◆ STUDY MATERIAL
------------------------

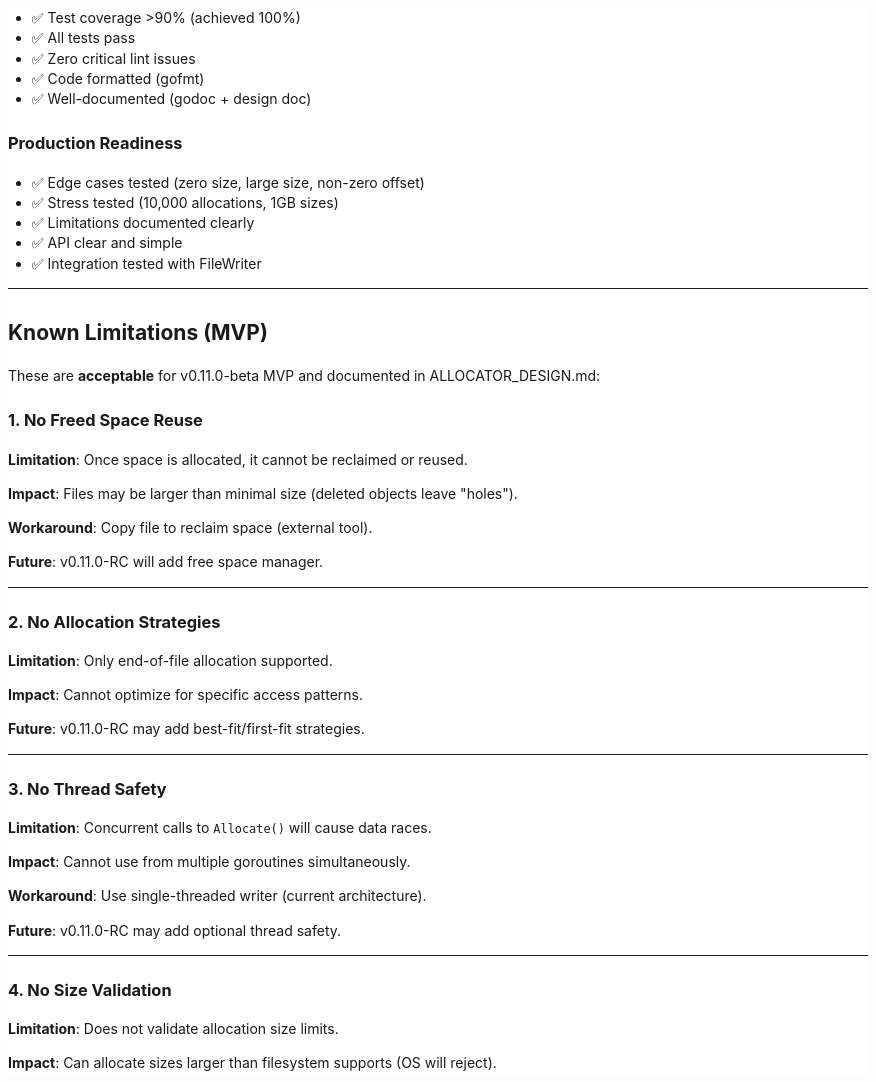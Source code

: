 - ✅ Test coverage >90% (achieved 100%)
- ✅ All tests pass
- ✅ Zero critical lint issues
- ✅ Code formatted (gofmt)
- ✅ Well-documented (godoc + design doc)

### Production Readiness

- ✅ Edge cases tested (zero size, large size, non-zero offset)
- ✅ Stress tested (10,000 allocations, 1GB sizes)
- ✅ Limitations documented clearly
- ✅ API clear and simple
- ✅ Integration tested with FileWriter

---

## Known Limitations (MVP)

These are **acceptable** for v0.11.0-beta MVP and documented in ALLOCATOR_DESIGN.md:

### 1. No Freed Space Reuse
**Limitation**: Once space is allocated, it cannot be reclaimed or reused.

**Impact**: Files may be larger than minimal size (deleted objects leave "holes").

**Workaround**: Copy file to reclaim space (external tool).

**Future**: v0.11.0-RC will add free space manager.

---

### 2. No Allocation Strategies
**Limitation**: Only end-of-file allocation supported.

**Impact**: Cannot optimize for specific access patterns.

**Future**: v0.11.0-RC may add best-fit/first-fit strategies.

---

### 3. No Thread Safety
**Limitation**: Concurrent calls to `Allocate()` will cause data races.

**Impact**: Cannot use from multiple goroutines simultaneously.

**Workaround**: Use single-threaded writer (current architecture).

**Future**: v0.11.0-RC may add optional thread safety.

---

### 4. No Size Validation
**Limitation**: Does not validate allocation size limits.

**Impact**: Can allocate sizes larger than filesystem supports (OS will reject).
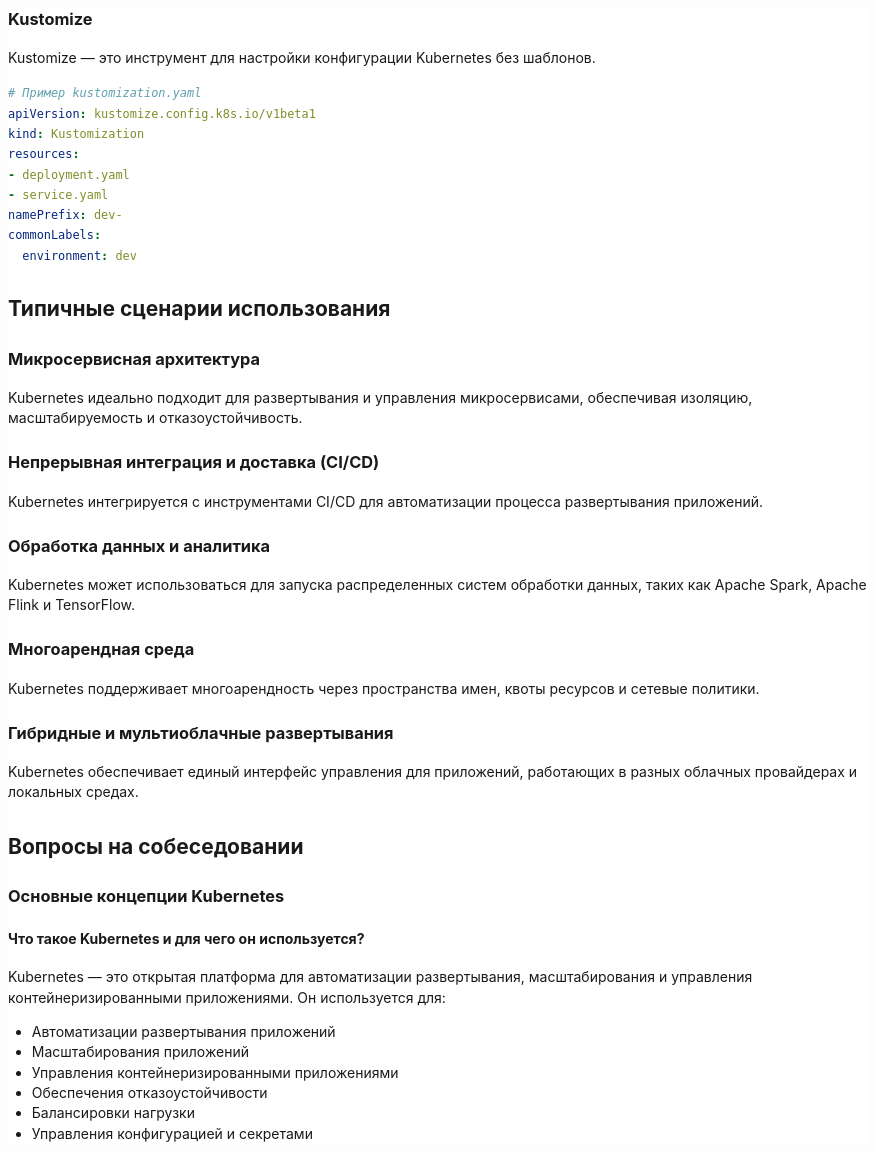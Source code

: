 ### Kustomize
Kustomize — это инструмент для настройки конфигурации Kubernetes без шаблонов.

```yaml
# Пример kustomization.yaml
apiVersion: kustomize.config.k8s.io/v1beta1
kind: Kustomization
resources:
- deployment.yaml
- service.yaml
namePrefix: dev-
commonLabels:
  environment: dev
```

## Типичные сценарии использования

### Микросервисная архитектура
Kubernetes идеально подходит для развертывания и управления микросервисами, обеспечивая изоляцию, масштабируемость и отказоустойчивость.

### Непрерывная интеграция и доставка (CI/CD)
Kubernetes интегрируется с инструментами CI/CD для автоматизации процесса развертывания приложений.

### Обработка данных и аналитика
Kubernetes может использоваться для запуска распределенных систем обработки данных, таких как Apache Spark, Apache Flink и TensorFlow.

### Многоарендная среда
Kubernetes поддерживает многоарендность через пространства имен, квоты ресурсов и сетевые политики.

### Гибридные и мультиоблачные развертывания
Kubernetes обеспечивает единый интерфейс управления для приложений, работающих в разных облачных провайдерах и локальных средах.

## Вопросы на собеседовании

### Основные концепции Kubernetes

#### Что такое Kubernetes и для чего он используется?
Kubernetes — это открытая платформа для автоматизации развертывания, масштабирования и управления контейнеризированными приложениями. Он используется для:
- Автоматизации развертывания приложений
- Масштабирования приложений
- Управления контейнеризированными приложениями
- Обеспечения отказоустойчивости
- Балансировки нагрузки
- Управления конфигурацией и секретами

------------------------

◆ YOUR OBJECTIVE
All of the listing above must be output exactly, except for its pictures.

◆ WRITTEN RESPONSE
Source code

: - ✅ Test coverage >90% (achieved 100%)
- ✅ All tests pass
- ✅ Zero critical lint issues
- ✅ Code formatted (gofmt)
- ✅ Well-documented (godoc + design doc)

### Production Readiness

- ✅ Edge cases tested (zero size, large size, non-zero offset)
- ✅ Stress tested (10,000 allocations, 1GB sizes)
- ✅ Limitations documented clearly
- ✅ API clear and simple
- ✅ Integration tested with FileWriter

---

## Known Limitations (MVP)

These are **acceptable** for v0.11.0-beta MVP and documented in ALLOCATOR_DESIGN.md:

### 1. No Freed Space Reuse
**Limitation**: Once space is allocated, it cannot be reclaimed or reused.

**Impact**: Files may be larger than minimal size (deleted objects leave "holes").

**Workaround**: Copy file to reclaim space (external tool).

**Future**: v0.11.0-RC will add free space manager.

---

### 2. No Allocation Strategies
**Limitation**: Only end-of-file allocation supported.

**Impact**: Cannot optimize for specific access patterns.

**Future**: v0.11.0-RC may add best-fit/first-fit strategies.

---

### 3. No Thread Safety
**Limitation**: Concurrent calls to `Allocate()` will cause data races.

**Impact**: Cannot use from multiple goroutines simultaneously.

**Workaround**: Use single-threaded writer (current architecture).

**Future**: v0.11.0-RC may add optional thread safety.

---

### 4. No Size Validation
**Limitation**: Does not validate allocation size limits.

**Impact**: Can allocate sizes larger than filesystem supports (OS will reject).
Source code

: ### Kustomize
Kustomize — это инструмент для настройки конфигурации Kubernetes без шаблонов.

```yaml
# Пример kustomization.yaml
apiVersion: kustomize.config.k8s.io/v1beta1
kind: Kustomization
resources:
- deployment.yaml
- service.yaml
namePrefix: dev-
commonLabels:
  environment: dev
```

## Типичные сценарии использования

### Микросервисная архитектура
Kubernetes идеально подходит для развертывания и управления микросервисами, обеспечивая изоляцию, масштабируемость и отказоустойчивость.

### Непрерывная интеграция и доставка (CI/CD)
Kubernetes интегрируется с инструментами CI/CD для автоматизации процесса развертывания приложений.

### Обработка данных и аналитика
Kubernetes может использоваться для запуска распределенных систем обработки данных, таких как Apache Spark, Apache Flink и TensorFlow.

### Многоарендная среда
Kubernetes поддерживает многоарендность через пространства имен, квоты ресурсов и сетевые политики.

### Гибридные и мультиоблачные развертывания
Kubernetes обеспечивает единый интерфейс управления для приложений, работающих в разных облачных провайдерах и локальных средах.

## Вопросы на собеседовании

### Основные концепции Kubernetes

#### Что такое Kubernetes и для чего он используется?
Kubernetes — это открытая платформа для автоматизации развертывания, масштабирования и управления контейнеризированными приложениями. Он используется для:
- Автоматизации развертывания приложений
- Масштабирования приложений
- Управления контейнеризированными приложениями
- Обеспечения отказоустойчивости
- Балансировки нагрузки
- Управления конфигурацией и секретами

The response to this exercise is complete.